My personal opinion is that the answers to those questions are pretty subjective.
The main points I see in calling the "younger evangelicals" countercultural according to the article I read are:
- The younger evangelicals have more of a social vision based on the person of Jesus Christ. They are not trying to be opposite the popular culture or against the popular culture, but they seek to transform the culture through servanthood, instead of politics, which the older evangelicals seem to have focused on doing.
- Ultimately the issues of war and poverty and discrimination cannot be resolved through counterculture visions of the sixties. Socialist values and sexual liberation are the consequences of that era and they haven't helped build community, personal freedom, and justice, but have actually thwarted such goals.
- The only way to resolve these issues is through a counterculture that lives out the values of God's Kingdom.
- The values of God's Kingdom run deeper than the "conservative" right. Read the Sermon on the Mount. Those ideals aren't exactly seen in the "conservative" mindset.
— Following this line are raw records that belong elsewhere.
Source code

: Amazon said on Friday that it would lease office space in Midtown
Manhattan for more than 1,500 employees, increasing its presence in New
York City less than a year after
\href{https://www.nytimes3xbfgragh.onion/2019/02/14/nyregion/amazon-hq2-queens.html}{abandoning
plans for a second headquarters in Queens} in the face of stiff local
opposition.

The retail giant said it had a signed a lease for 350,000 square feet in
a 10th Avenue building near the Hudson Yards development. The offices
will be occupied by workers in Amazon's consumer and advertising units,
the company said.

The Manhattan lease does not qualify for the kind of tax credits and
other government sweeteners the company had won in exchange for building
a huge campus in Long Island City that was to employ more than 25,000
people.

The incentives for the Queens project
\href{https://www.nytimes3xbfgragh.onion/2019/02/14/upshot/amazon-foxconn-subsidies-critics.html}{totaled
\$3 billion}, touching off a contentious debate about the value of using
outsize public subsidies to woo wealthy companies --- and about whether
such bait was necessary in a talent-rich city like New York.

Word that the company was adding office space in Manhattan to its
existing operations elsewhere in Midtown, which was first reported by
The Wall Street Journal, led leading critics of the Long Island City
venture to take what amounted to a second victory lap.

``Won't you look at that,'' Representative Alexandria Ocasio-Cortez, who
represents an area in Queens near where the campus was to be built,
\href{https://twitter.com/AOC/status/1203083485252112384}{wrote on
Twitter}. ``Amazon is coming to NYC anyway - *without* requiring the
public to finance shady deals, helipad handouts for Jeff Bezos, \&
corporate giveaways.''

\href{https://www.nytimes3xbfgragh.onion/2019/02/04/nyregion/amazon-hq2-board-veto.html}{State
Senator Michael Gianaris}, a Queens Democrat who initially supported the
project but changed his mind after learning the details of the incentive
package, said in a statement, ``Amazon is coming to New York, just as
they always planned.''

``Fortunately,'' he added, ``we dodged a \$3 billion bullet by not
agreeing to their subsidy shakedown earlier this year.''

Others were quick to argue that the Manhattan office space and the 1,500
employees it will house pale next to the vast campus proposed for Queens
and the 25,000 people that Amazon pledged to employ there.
Apparently, younger evangelicals are seeking a different way than the older evangelicals.
- The younger evangelicals see themselves as being redemptive and transformative in the culture, and to do so they must interact with the world, and they do, just not in the political sphere.
- For the younger evangelicals, mega-churches that wall themselves off from the world by creating a Christian culture which is not that opposite of the world by having churches with weight rooms, gyms, swimming pools, coffee shops, parks, and book stores, isn't really counterculture, but just creating more of the same with a different stamp on it (a fish or a cross).